__Raw data__
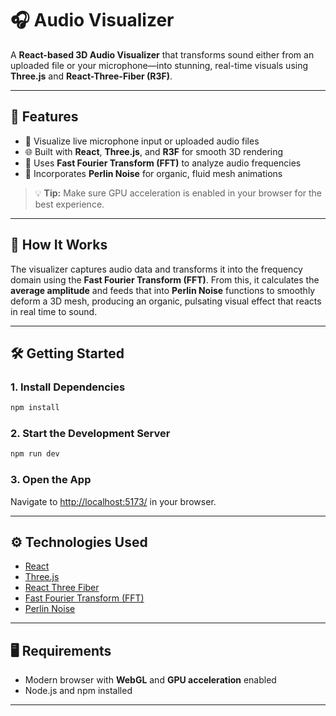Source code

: # 🎧 Audio Visualizer

A **React-based 3D Audio Visualizer** that transforms sound either from an uploaded file or your microphone—into stunning, real-time visuals using **Three.js** and **React-Three-Fiber (R3F)**.

---

## 🚀 Features

* 🎵 Visualize live microphone input or uploaded audio files
* 🌐 Built with **React**, **Three.js**, and **R3F** for smooth 3D rendering
* 🧠 Uses **Fast Fourier Transform (FFT)** to analyze audio frequencies
* 🌊 Incorporates **Perlin Noise** for organic, fluid mesh animations

> 💡 **Tip:** Make sure GPU acceleration is enabled in your browser for the best experience.

---

## 🧩 How It Works

The visualizer captures audio data and transforms it into the frequency domain using the **Fast Fourier Transform (FFT)**.
From this, it calculates the **average amplitude** and feeds that into **Perlin Noise** functions to smoothly deform a 3D mesh, producing an organic, pulsating visual effect that reacts in real time to sound.

---

## 🛠️ Getting Started

### 1. Install Dependencies

```bash
npm install
```

### 2. Start the Development Server

```bash
npm run dev
```

### 3. Open the App

Navigate to [http://localhost:5173/](http://localhost:5173/) in your browser.

---

## ⚙️ Technologies Used

* [React](https://react.dev/)
* [Three.js](https://threejs.org/)
* [React Three Fiber](https://docs.pmnd.rs/react-three-fiber/getting-started/introduction)
* [Fast Fourier Transform (FFT)](https://en.wikipedia.org/wiki/Fast_Fourier_transform)
* [Perlin Noise](https://rtouti.github.io/graphics/perlin-noise-algorithm)

---

## 🖥️ Requirements

* Modern browser with **WebGL** and **GPU acceleration** enabled
* Node.js and npm installed

---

__What you have to do__
Pictures aside, retype all of the entries word for word.

__Task result__
Source code

: # 🎧 Audio Visualizer

A **React-based 3D Audio Visualizer** that transforms sound either from an uploaded file or your microphone—into stunning, real-time visuals using **Three.js** and **React-Three-Fiber (R3F)**.

---

## 🚀 Features

* 🎵 Visualize live microphone input or uploaded audio files
* 🌐 Built with **React**, **Three.js**, and **R3F** for smooth 3D rendering
* 🧠 Uses **Fast Fourier Transform (FFT)** to analyze audio frequencies
* 🌊 Incorporates **Perlin Noise** for organic, fluid mesh animations

> 💡 **Tip:** Make sure GPU acceleration is enabled in your browser for the best experience.

---

## 🧩 How It Works

The visualizer captures audio data and transforms it into the frequency domain using the **Fast Fourier Transform (FFT)**.
From this, it calculates the **average amplitude** and feeds that into **Perlin Noise** functions to smoothly deform a 3D mesh, producing an organic, pulsating visual effect that reacts in real time to sound.

---

## 🛠️ Getting Started

### 1. Install Dependencies

```bash
npm install
```

### 2. Start the Development Server

```bash
npm run dev
```

### 3. Open the App

Navigate to [http://localhost:5173/](http://localhost:5173/) in your browser.

---

## ⚙️ Technologies Used

* [React](https://react.dev/)
* [Three.js](https://threejs.org/)
* [React Three Fiber](https://docs.pmnd.rs/react-three-fiber/getting-started/introduction)
* [Fast Fourier Transform (FFT)](https://en.wikipedia.org/wiki/Fast_Fourier_transform)
* [Perlin Noise](https://rtouti.github.io/graphics/perlin-noise-algorithm)

---

## 🖥️ Requirements

* Modern browser with **WebGL** and **GPU acceleration** enabled
* Node.js and npm installed

---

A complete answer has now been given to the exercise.